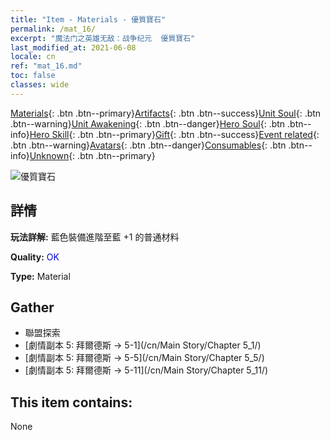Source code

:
 ```yaml
---
title: "Item - Materials - 優質寶石"
permalink: /mat_16/
excerpt: "魔法门之英雄无敌：战争纪元  優質寶石"
last_modified_at: 2021-06-08
locale: cn
ref: "mat_16.md"
toc: false
classes: wide
---
```

 [Materials](/ItemsCN/){: .btn .btn--primary}[Artifacts](/ItemsCN/Artifacts/){: .btn .btn--success}[Unit Soul](/ItemsCN/UnitSoul/){: .btn .btn--warning}[Unit Awakening](/ItemsCN/UnitAwakening/){: .btn .btn--danger}[Hero Soul](/ItemsCN/HeroSoul/){: .btn .btn--info}[Hero Skill](/ItemsCN/HeroSkill/){: .btn .btn--primary}[Gift](/ItemsCN/Gift/){: .btn .btn--success}[Event related](/ItemsCN/Events/){: .btn .btn--warning}[Avatars](/ItemsCN/Avatars/){: .btn .btn--danger}[Consumables](/ItemsCN/Consumables/){: .btn .btn--info}[Unknown](/ItemsCN/Unknown/){: .btn .btn--primary}

 ![優質寶石](/images/t/i_cailiao_baoshi1.png)

## 詳情
 **玩法詳解:** 藍色裝備進階至藍 +1 的普通材料

 **Quality:** <span style="color: #0000CD">OK</span>

 **Type:** Material

## Gather

*    聯盟探索 
*    [劇情副本 5: 拜爾德斯 -> 5-1](/cn/Main Story/Chapter 5_1/) 
*    [劇情副本 5: 拜爾德斯 -> 5-5](/cn/Main Story/Chapter 5_5/) 
*    [劇情副本 5: 拜爾德斯 -> 5-11](/cn/Main Story/Chapter 5_11/) 

## This item contains:

  None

◆ ACTIVITY
Exactly and only the lines from the line containing "藍色裝備進階至藍 +1 的普通材料" through the final line of the records above must be returned.

◆ ANSWER BELOW
 **玩法詳解:** 藍色裝備進階至藍 +1 的普通材料

 **Quality:** <span style="color: #0000CD">OK</span>

 **Type:** Material

## Gather

*    聯盟探索 
*    [劇情副本 5: 拜爾德斯 -> 5-1](/cn/Main Story/Chapter 5_1/) 
*    [劇情副本 5: 拜爾德斯 -> 5-5](/cn/Main Story/Chapter 5_5/) 
*    [劇情副本 5: 拜爾德斯 -> 5-11](/cn/Main Story/Chapter 5_11/) 

## This item contains:

  None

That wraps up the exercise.